We reached the halfway point with our Jesse Tree today, as there are 28 days in Advent this year, (the most there can be). Fittingly, the reading was about David (2 Samuel 5:1-5), and his anointing as king over all of Israel, which came about seven years after he was made king of Judah. From an earthly standpoint, he was the greatest king Israel ever had, and an ancestor of the greatest King ever–Jesus!
Today’s reading was about the man from whom the Jesse Tree gets its name: Jesse, father of King David, the stump from whom the shoot that is the Messiah comes (Isaiah 11:1-5). The focus of the reading was the prophecy in Isaiah, after Jesse, and his famous kingly descendants had lived, but long before the time of Christ, which stated that the Messiah would come from Jesse’s line:
“There shall come forth a shoot from the stump of Jesse,
and a branch from his roots shall bear fruit.” Isaiah 11:1
We had a great discussion about how a shoot, something new and growing, can come forth from a stump, which is dead, and how this represents Christ overcoming death and destruction, and giving believers eternal life.
Today we read about Ruth (Ruth 1:15-18). Not the story about her being redeemed by Boaz, as you might expect, but the story of her faithfulness to her mother-in-law, Naomi. I love this story, because it shows just how God can use anyone, regardless of gender, age, or nationality, to do His work. Here was Ruth, a stranger to the Israelites, a foreigner who had worshipped false gods, and yet she came to have faith in the One, True God, followed His will, and ended being the great-grandmother of Israel’s greatest king, and an ancestor of the Messiah! Even though Ruth is one of the Bible’s shorter books, it’s quite a story of faithfulness and redemption, and lays the groundwork for some very important members of Jesus’ family tree.
Today’s reading was about Samson.
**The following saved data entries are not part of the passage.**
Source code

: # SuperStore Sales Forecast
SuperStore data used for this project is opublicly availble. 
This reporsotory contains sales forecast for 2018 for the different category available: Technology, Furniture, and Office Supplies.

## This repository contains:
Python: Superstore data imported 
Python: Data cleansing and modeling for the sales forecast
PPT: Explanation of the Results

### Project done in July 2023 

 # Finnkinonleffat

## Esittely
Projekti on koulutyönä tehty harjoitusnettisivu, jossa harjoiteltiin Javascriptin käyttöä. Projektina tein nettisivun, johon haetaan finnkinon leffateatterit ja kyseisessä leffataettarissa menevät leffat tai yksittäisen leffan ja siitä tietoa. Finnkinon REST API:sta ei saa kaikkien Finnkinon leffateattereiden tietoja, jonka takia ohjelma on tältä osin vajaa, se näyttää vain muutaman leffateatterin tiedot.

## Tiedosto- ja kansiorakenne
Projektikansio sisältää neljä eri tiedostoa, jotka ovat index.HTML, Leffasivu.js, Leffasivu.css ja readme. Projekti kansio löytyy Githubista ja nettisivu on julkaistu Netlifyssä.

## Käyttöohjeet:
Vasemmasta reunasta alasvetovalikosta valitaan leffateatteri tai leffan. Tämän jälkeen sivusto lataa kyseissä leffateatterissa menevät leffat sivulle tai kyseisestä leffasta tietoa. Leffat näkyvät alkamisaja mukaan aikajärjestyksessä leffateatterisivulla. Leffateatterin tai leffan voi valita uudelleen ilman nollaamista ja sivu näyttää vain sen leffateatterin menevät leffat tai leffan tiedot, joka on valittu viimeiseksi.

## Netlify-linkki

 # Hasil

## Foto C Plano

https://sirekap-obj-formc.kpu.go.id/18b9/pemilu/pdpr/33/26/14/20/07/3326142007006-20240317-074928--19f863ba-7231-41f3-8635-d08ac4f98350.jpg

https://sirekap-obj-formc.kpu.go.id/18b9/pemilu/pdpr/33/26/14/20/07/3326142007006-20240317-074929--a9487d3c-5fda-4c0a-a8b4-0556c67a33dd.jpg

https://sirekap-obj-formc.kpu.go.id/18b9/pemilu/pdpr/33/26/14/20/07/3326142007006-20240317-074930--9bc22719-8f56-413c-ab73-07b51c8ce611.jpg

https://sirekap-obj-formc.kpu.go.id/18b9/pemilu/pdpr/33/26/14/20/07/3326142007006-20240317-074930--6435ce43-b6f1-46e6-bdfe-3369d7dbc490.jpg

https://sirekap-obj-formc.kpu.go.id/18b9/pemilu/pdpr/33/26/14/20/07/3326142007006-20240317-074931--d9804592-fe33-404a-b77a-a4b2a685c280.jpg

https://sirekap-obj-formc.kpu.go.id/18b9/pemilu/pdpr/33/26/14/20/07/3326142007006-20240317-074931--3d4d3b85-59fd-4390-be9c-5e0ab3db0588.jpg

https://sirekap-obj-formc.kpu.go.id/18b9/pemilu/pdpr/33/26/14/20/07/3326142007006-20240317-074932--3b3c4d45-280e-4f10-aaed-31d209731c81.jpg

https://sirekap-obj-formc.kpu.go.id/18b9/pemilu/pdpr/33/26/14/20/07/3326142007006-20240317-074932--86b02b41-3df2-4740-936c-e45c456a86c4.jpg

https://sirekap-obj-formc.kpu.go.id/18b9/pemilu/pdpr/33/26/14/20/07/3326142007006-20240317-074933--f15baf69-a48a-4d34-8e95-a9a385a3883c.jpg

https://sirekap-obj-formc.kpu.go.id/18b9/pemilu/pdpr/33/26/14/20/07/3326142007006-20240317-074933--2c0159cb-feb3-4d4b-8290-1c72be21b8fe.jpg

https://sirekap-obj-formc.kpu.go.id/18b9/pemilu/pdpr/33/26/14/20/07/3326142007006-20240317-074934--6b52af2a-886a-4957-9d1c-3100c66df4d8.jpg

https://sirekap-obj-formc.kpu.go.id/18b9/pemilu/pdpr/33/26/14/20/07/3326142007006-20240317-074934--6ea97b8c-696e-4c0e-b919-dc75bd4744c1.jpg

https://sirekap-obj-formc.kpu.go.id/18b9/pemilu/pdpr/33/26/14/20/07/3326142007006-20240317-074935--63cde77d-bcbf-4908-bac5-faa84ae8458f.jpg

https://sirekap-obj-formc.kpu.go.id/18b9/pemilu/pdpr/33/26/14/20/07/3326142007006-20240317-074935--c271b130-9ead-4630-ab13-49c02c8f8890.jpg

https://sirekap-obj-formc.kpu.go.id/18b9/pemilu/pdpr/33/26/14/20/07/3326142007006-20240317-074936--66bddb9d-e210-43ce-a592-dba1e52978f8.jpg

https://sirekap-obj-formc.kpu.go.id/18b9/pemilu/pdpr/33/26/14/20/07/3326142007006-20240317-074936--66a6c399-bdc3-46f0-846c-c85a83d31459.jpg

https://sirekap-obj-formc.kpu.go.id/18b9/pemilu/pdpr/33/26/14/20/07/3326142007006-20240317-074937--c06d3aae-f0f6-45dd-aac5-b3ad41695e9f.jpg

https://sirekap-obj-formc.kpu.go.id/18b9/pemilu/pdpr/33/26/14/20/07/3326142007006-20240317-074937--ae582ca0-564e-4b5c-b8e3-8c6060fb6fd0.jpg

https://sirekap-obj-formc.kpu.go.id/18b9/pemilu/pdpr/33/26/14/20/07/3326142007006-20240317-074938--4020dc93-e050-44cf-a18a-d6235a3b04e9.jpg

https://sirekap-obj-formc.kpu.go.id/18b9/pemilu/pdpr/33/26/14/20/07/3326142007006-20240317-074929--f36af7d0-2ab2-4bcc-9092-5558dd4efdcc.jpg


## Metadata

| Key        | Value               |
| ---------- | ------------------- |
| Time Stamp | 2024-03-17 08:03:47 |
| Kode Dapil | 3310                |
I actually found this to be one of the odder choices in our Jesse Tree book. I know that his is a well-known story, but as far as being part of Jesus’ family tree? Seems strange to me. It was a good story for foreshadowing, however, in two different ways. First, we talked about his relationship with the Philistines, and that being repeated with David and Goliath. We also talked about his vows as a Nazarite, and how he had that in common with John the Baptist. So, a useful discussion, but it took some work getting there.